As the analysis involved a very large volume of text, several methods were employed to be able to summarize the text and highlight patterns of potential interest. In analyzing the literature, we aimed to gain a high level overview of macro-trends, while also being able to pinpoint micro-trends that may not be widespread yet, but illustrate interesting directions with regard to how organic waste is processed. In general, we are interested in identifying the general topics being discussed and then performing a more fine-grained analysis about the entities involved. In particular, we were looking for interesting combinations of entities (e.g. “oyster shells” as a catalyst for “biodiesel” production) which may indicate new pathways being explored in the bio-economy.
Literature Collection
The literature was collected via search terms that aimed to locate articles describing processing of organic waste from the years 1995 to 2014. The queries, listed in Appendix A.1, were run on both Scopus and Web of Science (WOS), resulting in 53,292 distinct matching articles. While it would be ideal to analyze the full text of these articles, all of our analysis is restricted to article titles, keywords and abstracts, due to limitations on automated full text downloads for Scopus and Web of Science. As documented more in the “Results”, there is overlap in coverage between Scopus and Web of Science, we had to remove duplicate articles. We performed this step using OpenRefineFootnote 2 and the “cluster and edit” feature which uses several string distance metrics to group together text strings that have similar forms.
Topic Modelling
This study employed topic modelling [12] as both a way to refine the literature search terms as well as to address the objective of “distinguishing prominent topics” in the collected literature. Topic modelling is a means of identifying the dominant themes that occur across a collection of documents. The topics are not predetermined by a user, but rather are based on statistical patterns of words that commonly co-occur. The advantage of this is that it allows for grouping the abstracts together based on their contents instead of the biases of those examining the text. For example, if one were to ask a group of researchers to read the same set of literature and describe what they thought were the dominant topics, their answers would likely differ based on their own interests and background knowledge.

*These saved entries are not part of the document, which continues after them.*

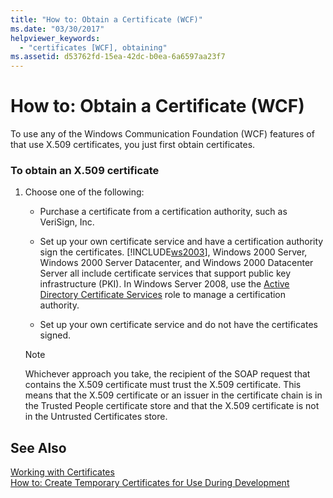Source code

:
 ```yaml
---
title: "How to: Obtain a Certificate (WCF)"
ms.date: "03/30/2017"
helpviewer_keywords: 
  - "certificates [WCF], obtaining"
ms.assetid: d53762fd-15ea-42dc-b0ea-6a6597aa23f7
---
```

# How to: Obtain a Certificate (WCF)
To use any of the Windows Communication Foundation (WCF) features of that use X.509 certificates, you just first obtain certificates.  
  
### To obtain an X.509 certificate  
  
1. Choose one of the following:  
  
   - Purchase a certificate from a certification authority, such as VeriSign, Inc.  
  
   - Set up your own certificate service and have a certification authority sign the certificates. [!INCLUDE[ws2003](../../../../includes/ws2003-md.md)], Windows 2000 Server, Windows 2000 Server Datacenter, and Windows 2000 Datacenter Server all include certificate services that support public key infrastructure (PKI). In Windows Server 2008, use the [Active Directory Certificate Services](http://go.microsoft.com/fwlink/?LinkID=153483) role to manage a certification authority.  
  
   - Set up your own certificate service and do not have the certificates signed.  
  
   > [!NOTE]
   >  Whichever approach you take, the recipient of the SOAP request that contains the X.509 certificate must trust the X.509 certificate. This means that the X.509 certificate or an issuer in the certificate chain is in the Trusted People certificate store and that the X.509 certificate is not in the Untrusted Certificates store.  
  
## See Also  
 [Working with Certificates](../../../../docs/framework/wcf/feature-details/working-with-certificates.md)  
 [How to: Create Temporary Certificates for Use During Development](../../../../docs/framework/wcf/feature-details/how-to-create-temporary-certificates-for-use-during-development.md)
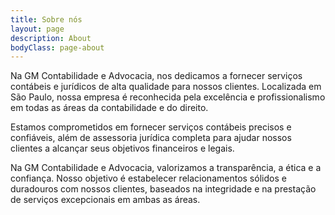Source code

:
 ```yaml
---
title: Sobre nós
layout: page
description: About
bodyClass: page-about
---
```


Na GM Contabilidade e Advocacia, nos dedicamos a fornecer serviços contábeis e jurídicos de alta qualidade para nossos clientes. Localizada em São Paulo, nossa empresa é reconhecida pela excelência e profissionalismo em todas as áreas da contabilidade e do direito.

Estamos comprometidos em fornecer serviços contábeis precisos e confiáveis, além de assessoria jurídica completa para ajudar nossos clientes a alcançar seus objetivos financeiros e legais.

Na GM Contabilidade e Advocacia, valorizamos a transparência, a ética e a confiança. Nosso objetivo é estabelecer relacionamentos sólidos e duradouros com nossos clientes, baseados na integridade e na prestação de serviços excepcionais em ambas as áreas.




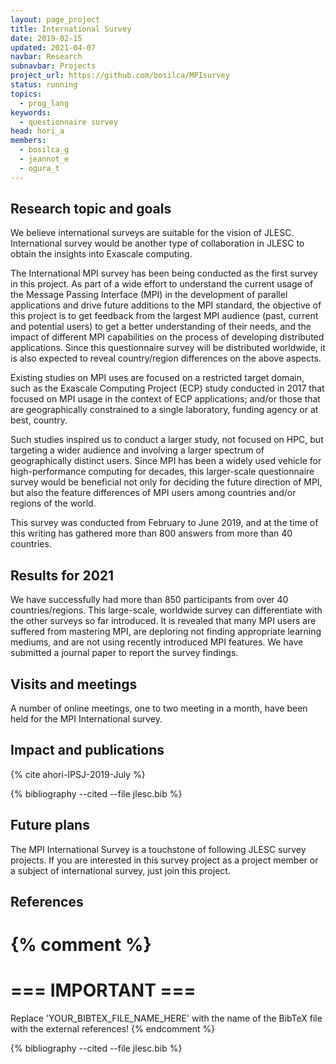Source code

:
 ```yaml
---
layout: page_project
title: International Survey
date: 2019-02-15
updated: 2021-04-07
navbar: Research
subnavbar: Projects
project_url: https://github.com/bosilca/MPIsurvey
status: running
topics:
  - prog_lang
keywords:
  - questionnaire survey
head: hori_a
members:
  - bosilca_g
  - jeannot_e
  - ogura_t
---
```


## Research topic and goals

We believe international surveys are suitable for the vision of
JLESC. International survey would be another type of collaboration in
JLESC to obtain the insights into Exascale computing.

The International MPI survey has been being conducted as the first survey
in this project. As part of a wide effort to understand the current
usage of the Message Passing Interface (MPI) in the development of
parallel applications and drive future additions to the MPI standard,
the objective of this project is to get feedback from the largest MPI
audience (past, current and potential users) to get a better
understanding of their needs, and the impact of different MPI
capabilities on the process of developing distributed
applications. Since this questionnaire survey will be distributed
worldwide, it is also expected to reveal country/region differences on
the above aspects.

Existing studies on MPI uses are focused on a restricted target domain,
such as the Exascale Computing Project (ECP) study conducted in 2017 that focused
on MPI usage in the context of ECP applications; and/or those that are geographically
constrained to a single laboratory, funding agency or at best, country.

Such studies inspired us to conduct a larger study, not focused on HPC, but
targeting a wider audience and involving a larger spectrum of geographically
distinct users. Since MPI has been a widely used vehicle for high-performance
computing for decades, this larger-scale questionnaire survey would be
beneficial not only for deciding the future direction of MPI, but also the
feature differences of MPI users among countries and/or regions of the world.

This survey was conducted from February to June 2019, and at the time of
this writing has gathered more than 800 answers from more than 40 countries.

## Results for 2021

We have successfully had more than 850 participants from over 40
countries/regions.  This large-scale, worldwide survey can
differentiate with the other surveys so far introduced. It is revealed
that many MPI users are suffered from mastering MPI, are deploring not
finding appropriate learning mediums, and are not using recently
introduced MPI features. We have submitted a journal paper to report
the survey findings.

## Visits and meetings

A number of online meetings, one to two meeting in a month, have been
held for the MPI International survey.

## Impact and publications



<!--
{% comment %}
=============================
== CITING OWN PUBLICATIONS ==
=============================

You can list your own publications below in case you did not cite them in the text
(which you should do, though).
Use the Liquid citing syntax as explained in the wiki:
https://github.com/JLESC/jlesc.github.io/wiki/Markup-Language#cite-and-list-publications
Remember to use the `--file jlesc.bib` with the `cite` tag.

=====================================
== START HERE WITH YOUR ADDITIONAL REFERENCES ==
{% endcomment %}


{% comment %}
== NO MORE BELOW THIS ==
========================
{% endcomment %}
-->

{% cite ahori-IPSJ-2019-July %}

{% bibliography --cited --file jlesc.bib %}


## Future plans

The MPI International Survey is a touchstone of following JLESC survey
projects. If you are interested in this survey project as a project
member or a subject of international survey, just join this project.

## References

{% comment %}
=================
=== IMPORTANT ===
=================

Replace 'YOUR_BIBTEX_FILE_NAME_HERE' with the name of the BibTeX file with the external references!
{% endcomment %}

{% bibliography --cited --file jlesc.bib %}
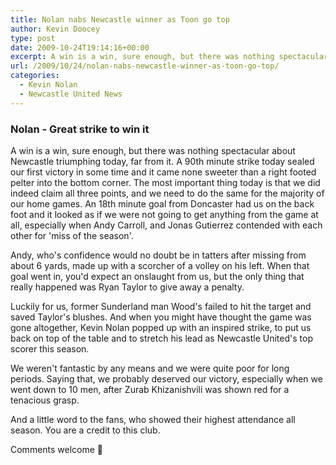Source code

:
 ```yaml
---
title: Nolan nabs Newcastle winner as Toon go top
author: Kevin Doocey
type: post
date: 2009-10-24T19:14:16+00:00
excerpt: A win is a win, sure enough, but there was nothing spectacular about Newcastle..
url: /2009/10/24/nolan-nabs-newcastle-winner-as-toon-go-top/
categories:
  - Kevin Nolan
  - Newcastle United News
---
```


### Nolan - Great strike to win it

A win is a win, sure enough, but there was nothing spectacular about Newcastle triumphing today, far from it. A 90th minute strike today sealed our first victory in some time and it came none sweeter than a right footed pelter into the bottom corner. The most important thing today is that we did indeed claim all three points, and we need to do the same for the majority of our home games. An 18th minute goal from Doncaster had us on the back foot and it looked as if we were not going to get anything from the game at all, especially when Andy Carroll, and Jonas Gutierrez contended with each other for 'miss of the season'.

Andy, who's confidence would no doubt be in tatters after missing from about 6 yards, made up with a scorcher of a volley on his left. When that goal went in, you'd expect an onslaught from us, but the only thing that really happened was Ryan Taylor to give away a penalty.

Luckily for us, former Sunderland man Wood's failed to hit the target and saved Taylor's blushes. And when you might have thought the game was gone altogether, Kevin Nolan popped up with an inspired strike, to put us back on top of the table and to stretch his lead as Newcastle United's top scorer this season.

We weren't fantastic by any means and we were quite poor for long periods. Saying that, we probably deserved our victory, especially when we went down to 10 men, after Zurab Khizanishvili was shown red for a tenacious grasp.

And a little word to the fans, who showed their highest attendance all season. You are a credit to this club.

Comments welcome 🙂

A key value of topic modelling is that it aids in providing a map of what literature has been collected. In early stages of analysis, we noticed a topic involving “organic Rankine cycle” and “waste heat”, which was not relevant for the analysis (as these terms describe a thermodynamic cycle that is suitable for low-grade waste heat). However, we later realized that our search terms at the time were matching these words exactly as we were looking for terms such as “organic” and “waste”. This process of topic modelling the search results allowed us to improve our collection of abstracts by quickly scanning to see if the topics we expected to see were included, and refine our search terms when topics undesirable for further analysis were identified.

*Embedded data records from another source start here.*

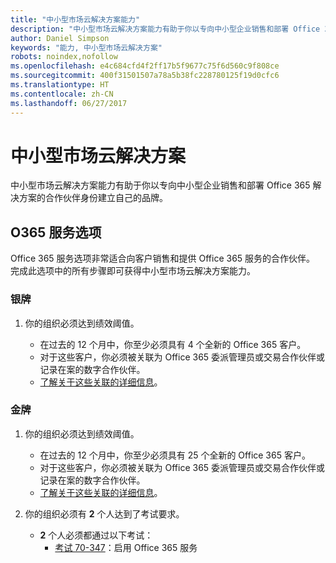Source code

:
 ```yaml
---
title: "中小型市场云解决方案能力"
description: "中小型市场云解决方案能力有助于你以专向中小型企业销售和部署 Office 365 解决方案的合作伙伴身份建立自己的品牌。"
author: Daniel Simpson
keywords: "能力, 中小型市场云解决方案"
robots: noindex,nofollow
ms.openlocfilehash: e4c684cfd4f2ff17b5f9677c75f6d560c9f808ce
ms.sourcegitcommit: 400f31501507a78a5b38fc228780125f19d0cfc6
ms.translationtype: HT
ms.contentlocale: zh-CN
ms.lasthandoff: 06/27/2017
---
```

# <a name="small-and-midmarket-cloud-solutions"></a>中小型市场云解决方案 
中小型市场云解决方案能力有助于你以专向中小型企业销售和部署 Office 365 解决方案的合作伙伴身份建立自己的品牌。

## <a name="o365-services-option"></a>O365 服务选项
Office 365 服务选项非常适合向客户销售和提供 Office 365 服务的合作伙伴。 完成此选项中的所有步骤即可获得中小型市场云解决方案能力。

### <a name="silver"></a>银牌
1. 你的组织必须达到绩效阈值。
    
    - 在过去的 12 个月中，你至少必须具有 4 个全新的 Office 365 客户。
    - 对于这些客户，你必须被关联为 Office 365 委派管理员或交易合作伙伴或记录在案的数字合作伙伴。
    - [了解关于这些关联的详细信息](https://partner.microsoft.com/en-us/membership/digital-partner-of-record)。

### <a name="gold"></a>金牌
1. 你的组织必须达到绩效阈值。

    - 在过去的 12 个月中，你至少必须具有 25 个全新的 Office 365 客户。
    - 对于这些客户，你必须被关联为 Office 365 委派管理员或交易合作伙伴或记录在案的数字合作伙伴。
    - [了解关于这些关联的详细信息](https://partner.microsoft.com/en-us/membership/digital-partner-of-record)。  
  
2. 你的组织必须有 **2** 个人达到了考试要求。

    - **2** 个人必须都通过以下考试：
        - [考试 70-347](https://www.microsoft.com/en-us/learning/exam-70-347.aspx)：启用 Office 365 服务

The number of topics is specified by the user, and conceptually this is similar to k-means clustering [13], where users specify how many clusters to find, and while a certain cluster does not necessarily have a specific meaning, objects within that cluster will statistically have a degree of similarity. In general, specifying a small number of topics would indicate general clusters of themes, while a large number of topics would likely distinguish between sub-themes such as ethanol from maize and cellulosic ethanol.
The particular algorithm used for this analysis was Latent Dirichlet Allocation (LDA) [12]. We used the software implementation of this algorithm provided by the MAchine Learning for LanguagE Toolkit (MALLET) [14]. There are several outputs of the software which allow us to characterize the literature collected. First, for every document there is a vector with 50 elements, each corresponding to a topic number, and indicating the document’s relevance within each of them. By examining the elements of this vector, one can see the degrees to which a document may actually be discussing multiple topics. Secondly, for every topic, there is a vector of words and their weights within that topic. These word weights are used when characterizing a document’s relevance to a particular topic. For example, a document may contain a single heavily weighted word, or a combination of lower weighted words.

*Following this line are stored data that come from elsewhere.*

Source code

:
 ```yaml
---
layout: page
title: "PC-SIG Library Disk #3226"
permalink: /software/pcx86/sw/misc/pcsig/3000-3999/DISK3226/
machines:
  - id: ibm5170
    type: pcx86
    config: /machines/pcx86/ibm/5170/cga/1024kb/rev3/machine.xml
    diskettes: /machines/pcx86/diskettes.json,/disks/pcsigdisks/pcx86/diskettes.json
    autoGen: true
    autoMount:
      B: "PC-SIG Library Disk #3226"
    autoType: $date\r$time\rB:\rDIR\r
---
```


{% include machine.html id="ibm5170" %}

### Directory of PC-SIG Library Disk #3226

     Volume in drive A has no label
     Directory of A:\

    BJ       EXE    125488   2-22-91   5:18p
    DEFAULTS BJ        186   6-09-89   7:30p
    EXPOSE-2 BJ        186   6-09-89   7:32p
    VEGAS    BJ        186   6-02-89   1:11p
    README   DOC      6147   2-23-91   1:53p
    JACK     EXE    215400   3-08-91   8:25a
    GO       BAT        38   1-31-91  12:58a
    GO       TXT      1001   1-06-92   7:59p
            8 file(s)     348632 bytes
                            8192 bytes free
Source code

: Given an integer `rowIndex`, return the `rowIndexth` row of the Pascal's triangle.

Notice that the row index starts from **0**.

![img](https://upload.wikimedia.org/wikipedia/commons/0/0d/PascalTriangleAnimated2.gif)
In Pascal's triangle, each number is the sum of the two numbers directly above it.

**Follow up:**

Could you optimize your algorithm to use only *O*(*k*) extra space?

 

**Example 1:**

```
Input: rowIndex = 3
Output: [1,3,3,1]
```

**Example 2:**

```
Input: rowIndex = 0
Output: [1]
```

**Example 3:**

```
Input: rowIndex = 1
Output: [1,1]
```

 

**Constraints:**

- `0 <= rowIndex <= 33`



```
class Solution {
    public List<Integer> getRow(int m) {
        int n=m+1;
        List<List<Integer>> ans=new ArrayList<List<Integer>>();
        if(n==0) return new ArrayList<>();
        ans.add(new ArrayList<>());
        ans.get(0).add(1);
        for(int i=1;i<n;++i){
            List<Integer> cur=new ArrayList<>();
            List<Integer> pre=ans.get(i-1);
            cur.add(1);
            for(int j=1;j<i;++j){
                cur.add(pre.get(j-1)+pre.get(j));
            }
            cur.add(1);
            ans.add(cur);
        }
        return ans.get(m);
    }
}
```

The output of MALLET is a set of matrices which are not easy to interpret on their own. To expose the results in a more user-friendly way, we visualize them with the dfr-browser libraryFootnote 3 for R. The dfr-browser library creates an interactive online visualization that allows one to pivot around different analysis results of the topics, documents and words in a way that helps to show the statistical relations between them. For example, one can see an overview of topics showing their top-weighted words. Per topic, one can find the most relevant documents sorted by score. Per word, one can also see which topics it is prevalent in, which can indicate different contexts for the word. For example, “soil” may occur in topics mentioning actual soil studies, while also appearing in other topics where it is more incidental, such as plant growth.
Co-occurrence Analysis of Terms
To examine the content of the abstracts in more detail, and to address our third objective to “Identify a broad range of processes utilized for secondary waste material valuation in academic literature”, co-occurrence analysis of entities was performed as illustrated in Fig. 2. Put simply, this process analyzed which types of wastes were mentioned in the literature along with certain types of technologies, applications or final products (TAPs). To achieve this, three steps were required: (a) create a robust list of TAPs, (b) create a sufficiently detailed list of wastes, (c) scan academic literature, recording which wastes and TAPs are mentioned in which documents, and (d) analyze and present statistics on the co-occurrence of terms from these lists in the collected literature.
A motivation for this approach is that it is not unusual for researchers to search academic databases for co-occurrences of wastes and TAPs in order to find literature showing how a particular waste can be utilized (e.g. “fish fat” and “biodiesel”). Our goal in co-occurrence analysis is to offer an alternative to performing one search at a time by hand. Instead, using the co-occurrence analysis approach we can scan a large body of literature for a variety of wastes and TAPs, and perform statistical analysis to highlight combinations which could be useful for researchers or practitioners seeking options for processing wastes.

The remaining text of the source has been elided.